Supplied data below:

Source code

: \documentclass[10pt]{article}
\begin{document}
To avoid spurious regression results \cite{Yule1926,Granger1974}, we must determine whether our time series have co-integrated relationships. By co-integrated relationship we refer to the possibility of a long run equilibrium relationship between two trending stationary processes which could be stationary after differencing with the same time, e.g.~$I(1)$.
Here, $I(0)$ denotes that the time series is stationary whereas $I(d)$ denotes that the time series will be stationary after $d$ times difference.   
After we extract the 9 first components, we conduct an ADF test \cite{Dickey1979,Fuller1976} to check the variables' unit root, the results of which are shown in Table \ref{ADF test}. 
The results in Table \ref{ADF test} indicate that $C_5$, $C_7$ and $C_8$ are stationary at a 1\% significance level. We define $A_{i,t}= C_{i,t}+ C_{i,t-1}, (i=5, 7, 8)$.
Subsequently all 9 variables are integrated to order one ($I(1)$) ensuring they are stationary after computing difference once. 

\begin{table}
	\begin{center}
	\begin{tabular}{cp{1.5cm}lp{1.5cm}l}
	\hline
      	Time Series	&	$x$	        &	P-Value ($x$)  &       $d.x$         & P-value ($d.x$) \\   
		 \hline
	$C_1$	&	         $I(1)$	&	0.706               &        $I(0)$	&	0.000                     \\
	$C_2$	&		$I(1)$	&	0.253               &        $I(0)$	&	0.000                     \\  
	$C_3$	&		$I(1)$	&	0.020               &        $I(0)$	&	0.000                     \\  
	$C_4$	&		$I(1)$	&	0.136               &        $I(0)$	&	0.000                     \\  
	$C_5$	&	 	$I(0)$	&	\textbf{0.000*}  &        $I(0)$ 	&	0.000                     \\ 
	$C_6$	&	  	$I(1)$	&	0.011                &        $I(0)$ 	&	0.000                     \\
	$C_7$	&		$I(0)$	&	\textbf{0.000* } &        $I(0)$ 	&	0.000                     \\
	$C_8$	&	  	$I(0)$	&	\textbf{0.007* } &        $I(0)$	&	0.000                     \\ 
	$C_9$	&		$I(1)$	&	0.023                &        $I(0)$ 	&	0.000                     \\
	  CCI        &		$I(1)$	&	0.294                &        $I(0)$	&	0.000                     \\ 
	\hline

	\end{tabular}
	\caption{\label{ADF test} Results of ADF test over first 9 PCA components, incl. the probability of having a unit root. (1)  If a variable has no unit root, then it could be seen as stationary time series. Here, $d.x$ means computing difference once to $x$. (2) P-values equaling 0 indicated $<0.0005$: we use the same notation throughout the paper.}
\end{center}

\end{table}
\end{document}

End of Supplied data.

> [What you should do]:
After reading the records above, work out how many lines contain "unit" and give that number only.

> [Result of this exercise]:
2